═══ Supplied material

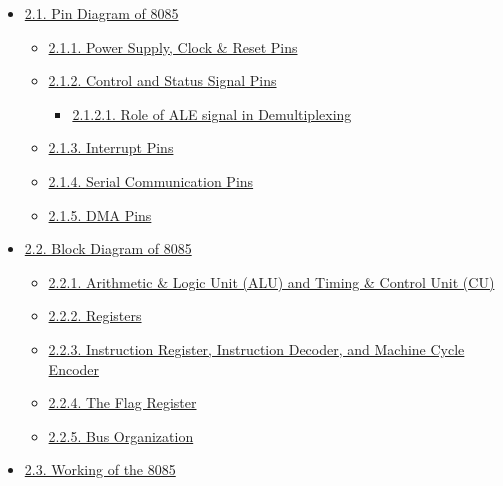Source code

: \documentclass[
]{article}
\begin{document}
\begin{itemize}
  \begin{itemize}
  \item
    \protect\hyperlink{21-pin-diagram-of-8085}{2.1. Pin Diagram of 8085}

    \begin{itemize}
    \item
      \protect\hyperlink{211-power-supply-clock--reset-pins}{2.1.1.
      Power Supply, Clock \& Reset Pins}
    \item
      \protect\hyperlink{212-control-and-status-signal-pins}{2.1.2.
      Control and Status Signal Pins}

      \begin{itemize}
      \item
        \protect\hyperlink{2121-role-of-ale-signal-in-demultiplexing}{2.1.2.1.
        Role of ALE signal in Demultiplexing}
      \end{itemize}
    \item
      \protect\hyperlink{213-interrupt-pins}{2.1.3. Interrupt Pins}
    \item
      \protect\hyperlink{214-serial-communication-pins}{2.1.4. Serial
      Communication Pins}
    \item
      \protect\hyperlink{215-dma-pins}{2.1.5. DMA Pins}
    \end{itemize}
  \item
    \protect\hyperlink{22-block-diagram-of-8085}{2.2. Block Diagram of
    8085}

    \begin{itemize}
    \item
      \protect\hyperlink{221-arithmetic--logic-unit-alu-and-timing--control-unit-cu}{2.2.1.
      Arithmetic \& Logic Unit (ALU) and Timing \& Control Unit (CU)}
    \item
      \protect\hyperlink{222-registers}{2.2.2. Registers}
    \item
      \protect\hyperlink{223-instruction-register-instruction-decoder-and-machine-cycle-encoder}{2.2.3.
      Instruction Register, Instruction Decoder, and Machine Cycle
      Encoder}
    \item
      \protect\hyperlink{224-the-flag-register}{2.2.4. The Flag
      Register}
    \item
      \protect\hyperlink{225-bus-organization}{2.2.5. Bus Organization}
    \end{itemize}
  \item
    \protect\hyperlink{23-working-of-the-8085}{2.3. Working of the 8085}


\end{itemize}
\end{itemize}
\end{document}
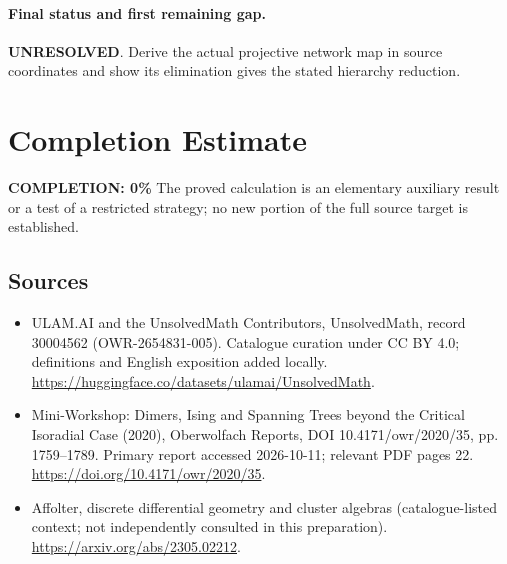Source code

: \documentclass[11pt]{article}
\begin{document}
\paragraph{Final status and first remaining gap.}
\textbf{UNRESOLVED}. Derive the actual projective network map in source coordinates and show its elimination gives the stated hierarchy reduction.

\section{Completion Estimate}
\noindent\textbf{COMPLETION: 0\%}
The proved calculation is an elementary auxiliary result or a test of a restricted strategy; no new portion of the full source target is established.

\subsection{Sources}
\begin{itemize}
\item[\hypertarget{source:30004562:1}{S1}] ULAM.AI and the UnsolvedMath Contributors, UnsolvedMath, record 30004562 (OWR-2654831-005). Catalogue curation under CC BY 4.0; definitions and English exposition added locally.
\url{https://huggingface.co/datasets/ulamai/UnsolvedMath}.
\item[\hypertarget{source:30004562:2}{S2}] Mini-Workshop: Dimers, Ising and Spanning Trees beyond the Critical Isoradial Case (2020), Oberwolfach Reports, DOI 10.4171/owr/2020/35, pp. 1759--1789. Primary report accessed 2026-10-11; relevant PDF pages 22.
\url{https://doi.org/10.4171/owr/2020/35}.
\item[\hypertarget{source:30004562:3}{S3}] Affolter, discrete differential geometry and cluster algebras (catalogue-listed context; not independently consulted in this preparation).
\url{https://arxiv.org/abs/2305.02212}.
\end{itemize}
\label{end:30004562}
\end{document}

══════
═══ Supplied material

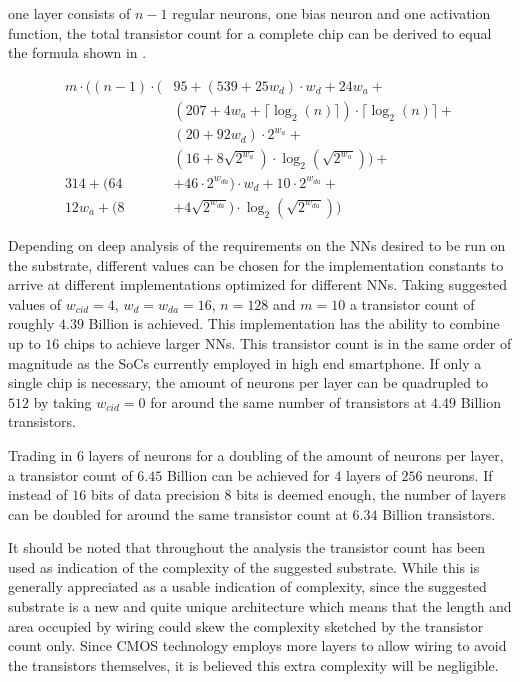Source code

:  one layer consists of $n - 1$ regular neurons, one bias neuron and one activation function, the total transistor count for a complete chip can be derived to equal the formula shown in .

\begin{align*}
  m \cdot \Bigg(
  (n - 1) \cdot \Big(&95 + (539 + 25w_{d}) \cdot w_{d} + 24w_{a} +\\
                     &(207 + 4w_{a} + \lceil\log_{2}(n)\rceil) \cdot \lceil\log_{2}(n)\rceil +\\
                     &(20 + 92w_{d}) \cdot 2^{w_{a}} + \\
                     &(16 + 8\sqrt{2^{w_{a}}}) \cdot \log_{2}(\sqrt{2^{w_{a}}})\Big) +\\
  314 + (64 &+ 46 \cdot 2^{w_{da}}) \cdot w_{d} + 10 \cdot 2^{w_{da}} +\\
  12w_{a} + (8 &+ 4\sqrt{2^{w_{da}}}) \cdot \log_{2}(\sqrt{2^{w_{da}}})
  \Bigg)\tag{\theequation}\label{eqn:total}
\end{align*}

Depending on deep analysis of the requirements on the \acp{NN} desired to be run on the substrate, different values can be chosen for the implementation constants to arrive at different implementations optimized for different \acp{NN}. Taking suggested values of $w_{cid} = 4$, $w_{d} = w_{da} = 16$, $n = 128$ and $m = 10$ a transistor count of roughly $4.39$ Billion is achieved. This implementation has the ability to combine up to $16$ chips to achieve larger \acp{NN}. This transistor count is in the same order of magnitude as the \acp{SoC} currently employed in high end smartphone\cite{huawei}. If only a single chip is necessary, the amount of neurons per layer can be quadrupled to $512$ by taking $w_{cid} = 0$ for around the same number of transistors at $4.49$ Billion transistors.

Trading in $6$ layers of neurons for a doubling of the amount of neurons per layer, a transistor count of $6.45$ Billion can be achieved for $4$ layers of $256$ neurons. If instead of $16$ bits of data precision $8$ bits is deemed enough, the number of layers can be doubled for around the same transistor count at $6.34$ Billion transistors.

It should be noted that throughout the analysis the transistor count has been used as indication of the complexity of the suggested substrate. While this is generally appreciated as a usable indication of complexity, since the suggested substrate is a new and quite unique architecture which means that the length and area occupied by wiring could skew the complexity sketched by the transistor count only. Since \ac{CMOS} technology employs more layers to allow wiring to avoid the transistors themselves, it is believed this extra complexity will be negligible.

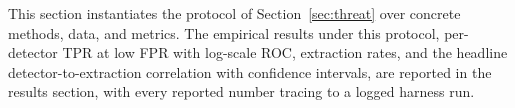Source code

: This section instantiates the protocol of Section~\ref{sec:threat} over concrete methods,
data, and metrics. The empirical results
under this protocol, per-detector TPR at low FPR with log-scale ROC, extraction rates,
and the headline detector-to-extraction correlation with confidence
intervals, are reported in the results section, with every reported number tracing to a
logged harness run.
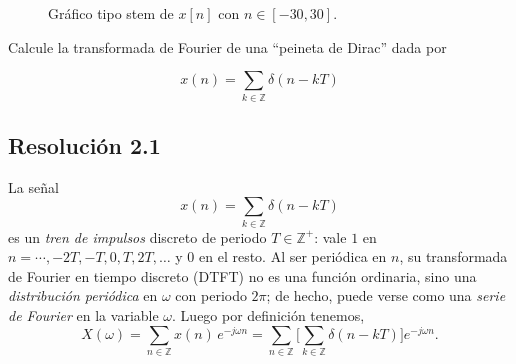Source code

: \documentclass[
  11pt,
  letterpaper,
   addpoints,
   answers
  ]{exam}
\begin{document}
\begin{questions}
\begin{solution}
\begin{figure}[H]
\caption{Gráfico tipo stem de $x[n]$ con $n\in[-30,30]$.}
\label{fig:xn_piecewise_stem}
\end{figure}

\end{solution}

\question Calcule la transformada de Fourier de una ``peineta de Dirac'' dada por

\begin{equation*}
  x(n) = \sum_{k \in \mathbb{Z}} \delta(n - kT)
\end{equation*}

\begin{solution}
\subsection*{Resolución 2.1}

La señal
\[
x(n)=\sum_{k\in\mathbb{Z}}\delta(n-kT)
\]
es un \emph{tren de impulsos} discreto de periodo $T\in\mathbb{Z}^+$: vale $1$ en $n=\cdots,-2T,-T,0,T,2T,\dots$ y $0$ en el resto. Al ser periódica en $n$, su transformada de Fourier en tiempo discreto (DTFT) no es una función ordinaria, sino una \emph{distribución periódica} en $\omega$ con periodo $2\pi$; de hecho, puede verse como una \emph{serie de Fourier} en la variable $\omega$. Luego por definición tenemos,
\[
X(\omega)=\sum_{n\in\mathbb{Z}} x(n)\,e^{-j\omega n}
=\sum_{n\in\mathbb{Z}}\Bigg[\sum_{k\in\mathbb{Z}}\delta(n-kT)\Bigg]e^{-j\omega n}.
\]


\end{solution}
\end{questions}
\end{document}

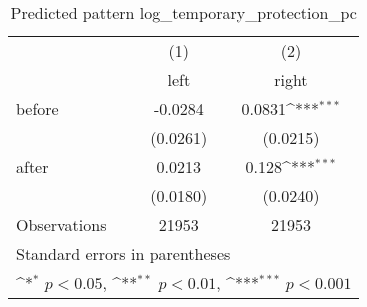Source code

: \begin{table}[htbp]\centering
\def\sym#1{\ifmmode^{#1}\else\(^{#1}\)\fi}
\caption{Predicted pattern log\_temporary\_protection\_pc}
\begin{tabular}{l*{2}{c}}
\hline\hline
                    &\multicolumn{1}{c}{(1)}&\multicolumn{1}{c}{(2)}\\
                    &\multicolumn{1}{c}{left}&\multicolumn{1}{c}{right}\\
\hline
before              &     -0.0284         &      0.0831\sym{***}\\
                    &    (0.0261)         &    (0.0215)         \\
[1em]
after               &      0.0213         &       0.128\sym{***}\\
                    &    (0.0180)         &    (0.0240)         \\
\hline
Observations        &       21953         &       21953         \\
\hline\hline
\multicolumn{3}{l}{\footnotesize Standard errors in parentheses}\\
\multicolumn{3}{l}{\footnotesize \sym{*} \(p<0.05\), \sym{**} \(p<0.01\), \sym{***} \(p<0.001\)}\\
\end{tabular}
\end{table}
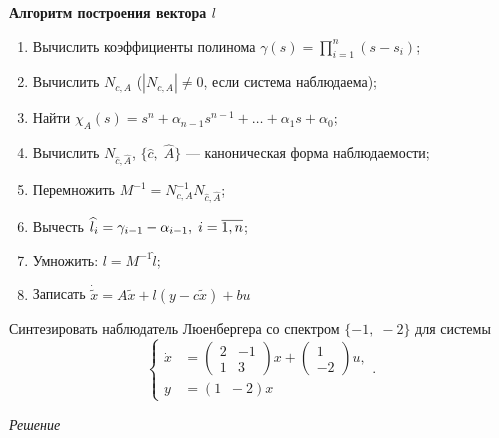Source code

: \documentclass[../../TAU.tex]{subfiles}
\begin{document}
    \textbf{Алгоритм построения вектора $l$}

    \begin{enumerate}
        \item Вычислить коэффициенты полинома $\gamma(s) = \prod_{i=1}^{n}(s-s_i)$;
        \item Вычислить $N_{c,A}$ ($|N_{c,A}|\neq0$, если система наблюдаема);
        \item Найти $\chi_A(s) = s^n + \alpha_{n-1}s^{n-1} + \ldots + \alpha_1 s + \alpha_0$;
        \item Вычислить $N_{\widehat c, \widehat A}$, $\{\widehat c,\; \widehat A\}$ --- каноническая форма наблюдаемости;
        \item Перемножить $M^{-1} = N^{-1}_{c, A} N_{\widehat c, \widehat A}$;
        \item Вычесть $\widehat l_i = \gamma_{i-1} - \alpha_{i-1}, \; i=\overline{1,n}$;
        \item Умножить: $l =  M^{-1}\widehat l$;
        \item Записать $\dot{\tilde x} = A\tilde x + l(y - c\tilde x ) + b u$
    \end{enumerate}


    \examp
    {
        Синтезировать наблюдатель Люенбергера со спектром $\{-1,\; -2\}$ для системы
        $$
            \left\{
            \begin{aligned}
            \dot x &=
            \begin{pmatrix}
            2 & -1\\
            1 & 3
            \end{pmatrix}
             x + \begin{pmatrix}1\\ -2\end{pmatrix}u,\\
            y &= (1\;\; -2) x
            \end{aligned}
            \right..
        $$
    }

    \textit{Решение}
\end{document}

══════

Using the records given above, list every line that includes the word "article".

◆ Task solution:
]{article}
: \documentclass[11pt]{article}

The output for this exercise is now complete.